* [PROBLEM DESCRIPTION]:
Where a line of the data below has the string "uses", copy that line.

* [INPUT DATA]:

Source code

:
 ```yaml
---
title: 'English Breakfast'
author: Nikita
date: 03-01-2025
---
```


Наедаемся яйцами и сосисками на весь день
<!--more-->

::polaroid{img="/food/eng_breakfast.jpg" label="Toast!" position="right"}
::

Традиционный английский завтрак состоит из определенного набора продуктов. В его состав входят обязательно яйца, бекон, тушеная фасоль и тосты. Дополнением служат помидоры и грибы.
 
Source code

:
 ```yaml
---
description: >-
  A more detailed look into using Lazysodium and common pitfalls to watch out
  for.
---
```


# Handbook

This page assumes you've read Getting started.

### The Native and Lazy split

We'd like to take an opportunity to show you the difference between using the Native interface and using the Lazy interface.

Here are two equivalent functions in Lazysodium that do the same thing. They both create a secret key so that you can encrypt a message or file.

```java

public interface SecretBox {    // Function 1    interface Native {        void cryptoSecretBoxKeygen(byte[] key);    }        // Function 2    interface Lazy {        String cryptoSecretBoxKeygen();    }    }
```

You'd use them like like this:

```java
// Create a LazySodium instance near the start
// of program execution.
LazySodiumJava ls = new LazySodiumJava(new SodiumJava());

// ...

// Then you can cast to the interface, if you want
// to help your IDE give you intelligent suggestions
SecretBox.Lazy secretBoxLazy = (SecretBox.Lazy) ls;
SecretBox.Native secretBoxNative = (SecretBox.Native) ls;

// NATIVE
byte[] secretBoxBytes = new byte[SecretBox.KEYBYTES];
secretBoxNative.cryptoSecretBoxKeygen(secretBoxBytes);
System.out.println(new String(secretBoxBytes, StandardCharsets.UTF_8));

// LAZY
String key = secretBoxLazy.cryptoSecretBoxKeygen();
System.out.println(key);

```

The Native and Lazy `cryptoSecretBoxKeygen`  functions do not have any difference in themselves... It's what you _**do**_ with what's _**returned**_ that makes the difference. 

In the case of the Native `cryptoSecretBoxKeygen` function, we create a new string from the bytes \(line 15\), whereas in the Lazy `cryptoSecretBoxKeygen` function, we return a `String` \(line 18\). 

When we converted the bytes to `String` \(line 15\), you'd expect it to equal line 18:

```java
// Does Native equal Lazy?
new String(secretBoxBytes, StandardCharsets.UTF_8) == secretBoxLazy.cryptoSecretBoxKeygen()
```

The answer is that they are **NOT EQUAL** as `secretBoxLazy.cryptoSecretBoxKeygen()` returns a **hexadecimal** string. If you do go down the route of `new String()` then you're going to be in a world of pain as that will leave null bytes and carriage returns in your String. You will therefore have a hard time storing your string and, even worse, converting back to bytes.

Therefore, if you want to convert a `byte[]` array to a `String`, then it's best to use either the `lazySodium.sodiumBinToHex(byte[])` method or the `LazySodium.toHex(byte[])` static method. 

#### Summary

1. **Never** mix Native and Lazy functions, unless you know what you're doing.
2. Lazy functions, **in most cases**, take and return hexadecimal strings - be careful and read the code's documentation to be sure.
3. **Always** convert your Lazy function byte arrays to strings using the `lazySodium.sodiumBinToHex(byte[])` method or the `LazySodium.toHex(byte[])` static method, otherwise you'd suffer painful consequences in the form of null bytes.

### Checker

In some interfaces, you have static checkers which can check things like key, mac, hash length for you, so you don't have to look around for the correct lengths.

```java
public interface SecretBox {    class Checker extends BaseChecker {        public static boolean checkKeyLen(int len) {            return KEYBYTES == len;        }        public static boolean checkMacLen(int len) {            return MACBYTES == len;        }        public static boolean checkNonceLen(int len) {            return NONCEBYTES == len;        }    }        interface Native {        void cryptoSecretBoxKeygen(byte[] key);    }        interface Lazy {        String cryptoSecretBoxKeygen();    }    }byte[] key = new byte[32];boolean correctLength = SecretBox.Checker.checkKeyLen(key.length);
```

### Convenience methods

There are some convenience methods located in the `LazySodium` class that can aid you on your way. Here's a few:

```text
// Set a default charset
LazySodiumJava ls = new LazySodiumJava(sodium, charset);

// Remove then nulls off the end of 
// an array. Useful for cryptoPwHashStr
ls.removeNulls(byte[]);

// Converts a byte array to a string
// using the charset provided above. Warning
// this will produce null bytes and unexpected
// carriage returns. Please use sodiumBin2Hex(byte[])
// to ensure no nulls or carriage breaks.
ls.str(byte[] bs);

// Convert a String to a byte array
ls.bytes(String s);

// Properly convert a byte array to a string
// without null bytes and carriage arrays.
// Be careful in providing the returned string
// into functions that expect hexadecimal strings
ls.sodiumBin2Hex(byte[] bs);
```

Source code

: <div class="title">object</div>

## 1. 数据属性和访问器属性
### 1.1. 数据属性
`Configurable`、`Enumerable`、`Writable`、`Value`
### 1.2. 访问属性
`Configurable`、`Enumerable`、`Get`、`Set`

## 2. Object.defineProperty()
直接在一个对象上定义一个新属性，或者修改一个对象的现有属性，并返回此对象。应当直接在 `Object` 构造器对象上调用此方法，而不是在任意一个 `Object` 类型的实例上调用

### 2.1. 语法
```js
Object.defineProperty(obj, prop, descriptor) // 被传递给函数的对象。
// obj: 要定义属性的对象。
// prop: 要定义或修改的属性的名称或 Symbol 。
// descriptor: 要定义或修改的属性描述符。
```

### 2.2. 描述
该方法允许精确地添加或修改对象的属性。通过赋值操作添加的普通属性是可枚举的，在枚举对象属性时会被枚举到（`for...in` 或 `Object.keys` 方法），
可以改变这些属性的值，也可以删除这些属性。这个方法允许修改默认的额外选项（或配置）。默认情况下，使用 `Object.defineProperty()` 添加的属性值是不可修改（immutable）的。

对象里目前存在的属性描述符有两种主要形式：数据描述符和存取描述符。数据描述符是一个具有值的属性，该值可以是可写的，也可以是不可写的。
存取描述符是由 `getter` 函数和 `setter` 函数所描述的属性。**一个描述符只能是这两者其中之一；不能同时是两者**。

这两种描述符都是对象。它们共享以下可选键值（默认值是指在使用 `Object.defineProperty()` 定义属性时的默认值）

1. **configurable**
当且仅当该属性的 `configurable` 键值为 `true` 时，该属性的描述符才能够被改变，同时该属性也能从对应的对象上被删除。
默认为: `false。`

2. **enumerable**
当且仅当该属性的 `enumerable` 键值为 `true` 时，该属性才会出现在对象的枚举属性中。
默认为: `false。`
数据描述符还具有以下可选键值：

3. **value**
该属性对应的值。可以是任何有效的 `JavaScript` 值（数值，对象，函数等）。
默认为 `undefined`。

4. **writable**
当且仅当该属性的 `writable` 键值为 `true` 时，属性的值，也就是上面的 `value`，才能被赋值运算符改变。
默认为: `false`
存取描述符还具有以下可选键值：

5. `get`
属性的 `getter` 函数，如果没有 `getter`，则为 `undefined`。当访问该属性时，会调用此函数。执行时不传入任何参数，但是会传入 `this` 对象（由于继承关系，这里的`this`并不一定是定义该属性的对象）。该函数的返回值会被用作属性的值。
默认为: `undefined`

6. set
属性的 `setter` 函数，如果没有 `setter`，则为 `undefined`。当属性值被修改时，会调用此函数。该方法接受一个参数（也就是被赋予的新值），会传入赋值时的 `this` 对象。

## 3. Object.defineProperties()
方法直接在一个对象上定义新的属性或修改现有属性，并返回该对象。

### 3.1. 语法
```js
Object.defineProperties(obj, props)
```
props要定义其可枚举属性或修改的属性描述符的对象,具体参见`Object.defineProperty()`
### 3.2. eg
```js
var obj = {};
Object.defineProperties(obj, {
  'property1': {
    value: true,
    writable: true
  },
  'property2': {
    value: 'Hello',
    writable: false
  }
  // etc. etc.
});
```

* * *

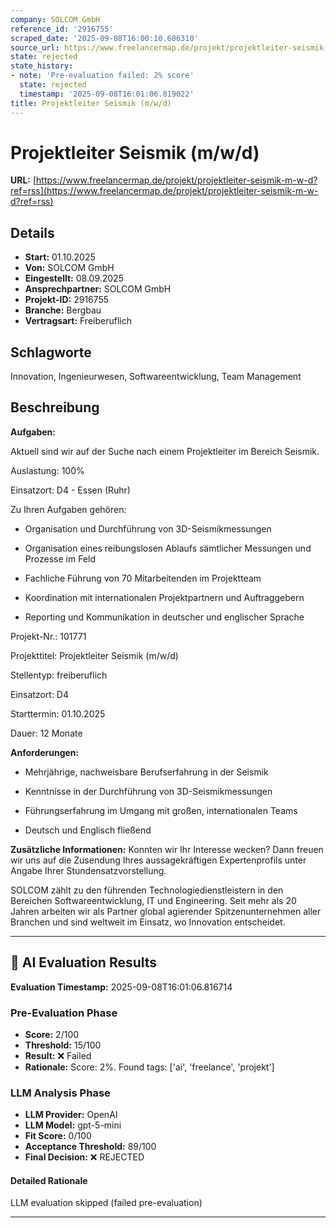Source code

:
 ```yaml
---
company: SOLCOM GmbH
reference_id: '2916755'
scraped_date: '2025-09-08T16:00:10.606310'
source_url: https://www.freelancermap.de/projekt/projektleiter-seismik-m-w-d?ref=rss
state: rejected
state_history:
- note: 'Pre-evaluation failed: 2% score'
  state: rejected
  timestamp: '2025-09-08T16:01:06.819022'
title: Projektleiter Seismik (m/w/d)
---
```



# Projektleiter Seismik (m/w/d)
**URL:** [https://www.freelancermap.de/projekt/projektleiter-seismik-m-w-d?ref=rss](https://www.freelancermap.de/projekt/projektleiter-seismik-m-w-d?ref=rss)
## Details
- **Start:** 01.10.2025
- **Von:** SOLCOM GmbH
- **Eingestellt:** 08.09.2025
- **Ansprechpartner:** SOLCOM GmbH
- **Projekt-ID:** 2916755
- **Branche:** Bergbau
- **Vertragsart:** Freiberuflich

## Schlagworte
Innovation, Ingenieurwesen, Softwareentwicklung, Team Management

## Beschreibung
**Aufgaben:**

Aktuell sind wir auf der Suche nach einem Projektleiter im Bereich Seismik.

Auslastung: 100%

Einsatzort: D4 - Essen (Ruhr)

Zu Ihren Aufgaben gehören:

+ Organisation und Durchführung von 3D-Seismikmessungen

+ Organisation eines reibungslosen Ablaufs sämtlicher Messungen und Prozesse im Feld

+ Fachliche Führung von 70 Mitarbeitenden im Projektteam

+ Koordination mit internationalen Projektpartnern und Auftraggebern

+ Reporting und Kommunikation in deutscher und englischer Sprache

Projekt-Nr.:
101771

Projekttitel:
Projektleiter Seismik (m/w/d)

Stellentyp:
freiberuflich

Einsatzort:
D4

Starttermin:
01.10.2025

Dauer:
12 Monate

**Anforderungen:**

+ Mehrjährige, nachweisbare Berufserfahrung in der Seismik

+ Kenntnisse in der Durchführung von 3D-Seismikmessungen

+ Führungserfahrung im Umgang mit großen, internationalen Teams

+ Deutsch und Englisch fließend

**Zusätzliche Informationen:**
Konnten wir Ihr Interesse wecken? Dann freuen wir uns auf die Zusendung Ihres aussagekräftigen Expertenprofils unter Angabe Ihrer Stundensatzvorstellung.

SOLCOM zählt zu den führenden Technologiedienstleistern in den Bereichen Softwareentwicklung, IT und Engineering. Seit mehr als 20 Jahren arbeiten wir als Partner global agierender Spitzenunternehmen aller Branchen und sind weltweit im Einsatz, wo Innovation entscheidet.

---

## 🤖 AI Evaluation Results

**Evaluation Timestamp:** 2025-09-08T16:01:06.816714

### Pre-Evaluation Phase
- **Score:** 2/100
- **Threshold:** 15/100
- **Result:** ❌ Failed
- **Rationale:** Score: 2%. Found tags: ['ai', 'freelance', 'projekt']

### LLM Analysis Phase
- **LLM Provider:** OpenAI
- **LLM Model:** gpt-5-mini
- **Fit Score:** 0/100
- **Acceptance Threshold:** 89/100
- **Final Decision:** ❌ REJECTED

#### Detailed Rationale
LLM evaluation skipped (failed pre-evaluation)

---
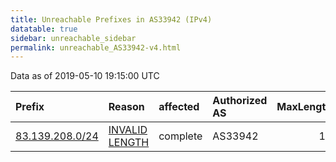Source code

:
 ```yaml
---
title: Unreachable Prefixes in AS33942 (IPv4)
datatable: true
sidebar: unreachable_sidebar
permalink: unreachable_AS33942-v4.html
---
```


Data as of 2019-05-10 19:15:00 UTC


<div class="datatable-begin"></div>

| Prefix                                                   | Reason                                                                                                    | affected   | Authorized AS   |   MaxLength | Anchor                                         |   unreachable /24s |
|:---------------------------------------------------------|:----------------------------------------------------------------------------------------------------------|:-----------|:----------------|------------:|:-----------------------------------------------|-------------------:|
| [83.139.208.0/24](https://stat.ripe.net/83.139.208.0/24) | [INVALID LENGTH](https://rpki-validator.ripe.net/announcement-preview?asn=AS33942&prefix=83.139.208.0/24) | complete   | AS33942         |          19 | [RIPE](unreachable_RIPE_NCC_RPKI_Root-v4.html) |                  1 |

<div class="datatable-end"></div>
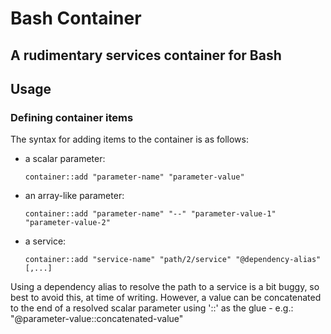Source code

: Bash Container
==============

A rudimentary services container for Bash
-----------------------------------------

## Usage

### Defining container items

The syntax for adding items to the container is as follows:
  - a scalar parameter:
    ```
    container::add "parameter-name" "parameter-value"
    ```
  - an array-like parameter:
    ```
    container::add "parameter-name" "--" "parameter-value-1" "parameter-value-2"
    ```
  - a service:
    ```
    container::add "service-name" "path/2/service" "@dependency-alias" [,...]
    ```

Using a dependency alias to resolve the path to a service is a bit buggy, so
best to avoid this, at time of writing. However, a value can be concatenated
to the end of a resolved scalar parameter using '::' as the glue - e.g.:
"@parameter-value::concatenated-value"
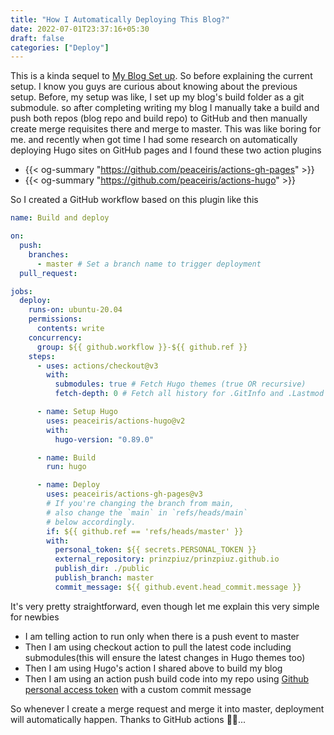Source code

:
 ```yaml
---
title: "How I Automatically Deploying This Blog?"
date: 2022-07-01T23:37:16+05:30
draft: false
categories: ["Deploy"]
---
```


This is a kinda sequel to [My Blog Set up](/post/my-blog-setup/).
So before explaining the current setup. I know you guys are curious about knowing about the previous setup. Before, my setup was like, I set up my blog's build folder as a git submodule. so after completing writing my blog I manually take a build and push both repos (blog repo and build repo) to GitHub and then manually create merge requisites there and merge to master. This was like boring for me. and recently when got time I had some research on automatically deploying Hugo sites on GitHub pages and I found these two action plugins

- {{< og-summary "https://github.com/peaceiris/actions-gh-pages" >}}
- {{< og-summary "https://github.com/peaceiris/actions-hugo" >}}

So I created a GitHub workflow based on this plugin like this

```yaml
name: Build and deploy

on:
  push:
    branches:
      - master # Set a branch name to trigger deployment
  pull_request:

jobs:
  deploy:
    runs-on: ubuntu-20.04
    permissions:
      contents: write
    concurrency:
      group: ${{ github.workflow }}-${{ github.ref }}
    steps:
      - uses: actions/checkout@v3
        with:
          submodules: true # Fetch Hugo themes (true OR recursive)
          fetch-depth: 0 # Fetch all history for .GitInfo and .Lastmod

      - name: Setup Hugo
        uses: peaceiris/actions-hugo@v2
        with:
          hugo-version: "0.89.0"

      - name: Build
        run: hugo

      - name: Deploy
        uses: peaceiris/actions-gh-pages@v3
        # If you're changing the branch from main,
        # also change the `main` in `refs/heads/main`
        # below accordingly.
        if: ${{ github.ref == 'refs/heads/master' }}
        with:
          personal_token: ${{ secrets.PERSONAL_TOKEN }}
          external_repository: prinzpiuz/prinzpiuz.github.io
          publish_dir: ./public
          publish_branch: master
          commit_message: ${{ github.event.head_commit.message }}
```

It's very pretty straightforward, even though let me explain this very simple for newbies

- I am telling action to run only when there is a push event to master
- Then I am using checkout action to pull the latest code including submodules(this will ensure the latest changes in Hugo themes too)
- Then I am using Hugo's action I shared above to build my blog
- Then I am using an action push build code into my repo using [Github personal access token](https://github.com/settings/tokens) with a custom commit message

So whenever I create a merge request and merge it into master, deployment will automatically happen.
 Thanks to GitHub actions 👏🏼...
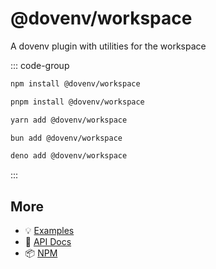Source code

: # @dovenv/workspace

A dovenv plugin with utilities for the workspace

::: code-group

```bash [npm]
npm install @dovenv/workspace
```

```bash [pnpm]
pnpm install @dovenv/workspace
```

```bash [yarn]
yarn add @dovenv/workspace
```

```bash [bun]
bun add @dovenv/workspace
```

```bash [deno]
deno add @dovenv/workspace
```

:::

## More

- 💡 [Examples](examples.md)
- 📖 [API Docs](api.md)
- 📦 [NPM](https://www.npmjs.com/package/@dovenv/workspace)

==

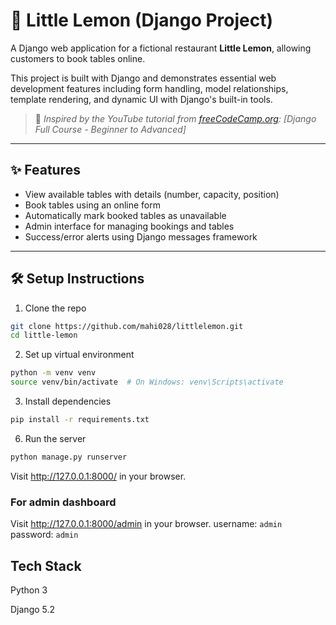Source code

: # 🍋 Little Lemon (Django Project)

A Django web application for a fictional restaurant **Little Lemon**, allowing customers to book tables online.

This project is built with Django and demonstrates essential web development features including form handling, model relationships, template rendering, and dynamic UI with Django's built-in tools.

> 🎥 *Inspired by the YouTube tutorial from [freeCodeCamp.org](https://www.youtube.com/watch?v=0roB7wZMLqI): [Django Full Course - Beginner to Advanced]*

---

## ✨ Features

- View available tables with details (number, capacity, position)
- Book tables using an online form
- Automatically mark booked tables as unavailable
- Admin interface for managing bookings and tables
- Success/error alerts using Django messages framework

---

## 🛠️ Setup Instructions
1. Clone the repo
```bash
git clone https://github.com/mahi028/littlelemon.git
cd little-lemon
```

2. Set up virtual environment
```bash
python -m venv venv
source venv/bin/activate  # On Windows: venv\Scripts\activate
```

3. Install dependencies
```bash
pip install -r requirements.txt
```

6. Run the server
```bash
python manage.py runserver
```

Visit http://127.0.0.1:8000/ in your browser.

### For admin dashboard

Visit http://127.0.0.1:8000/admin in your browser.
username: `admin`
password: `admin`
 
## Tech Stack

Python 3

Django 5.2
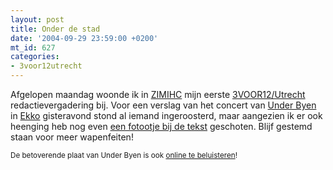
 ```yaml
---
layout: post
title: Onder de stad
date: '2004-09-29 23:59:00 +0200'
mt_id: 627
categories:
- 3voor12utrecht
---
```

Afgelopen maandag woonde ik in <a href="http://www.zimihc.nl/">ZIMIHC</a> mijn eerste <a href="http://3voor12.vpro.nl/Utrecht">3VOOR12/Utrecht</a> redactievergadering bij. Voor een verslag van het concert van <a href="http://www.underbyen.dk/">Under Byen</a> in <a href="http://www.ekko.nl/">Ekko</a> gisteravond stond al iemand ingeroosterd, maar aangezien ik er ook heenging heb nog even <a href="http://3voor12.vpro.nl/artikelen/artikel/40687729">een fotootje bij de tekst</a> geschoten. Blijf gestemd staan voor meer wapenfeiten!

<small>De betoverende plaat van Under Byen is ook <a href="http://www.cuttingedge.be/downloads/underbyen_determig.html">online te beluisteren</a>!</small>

* [ANSWER TO THIS EXERCISE]:
      - uses: actions/checkout@v3
        uses: peaceiris/actions-hugo@v2
        uses: peaceiris/actions-gh-pages@v3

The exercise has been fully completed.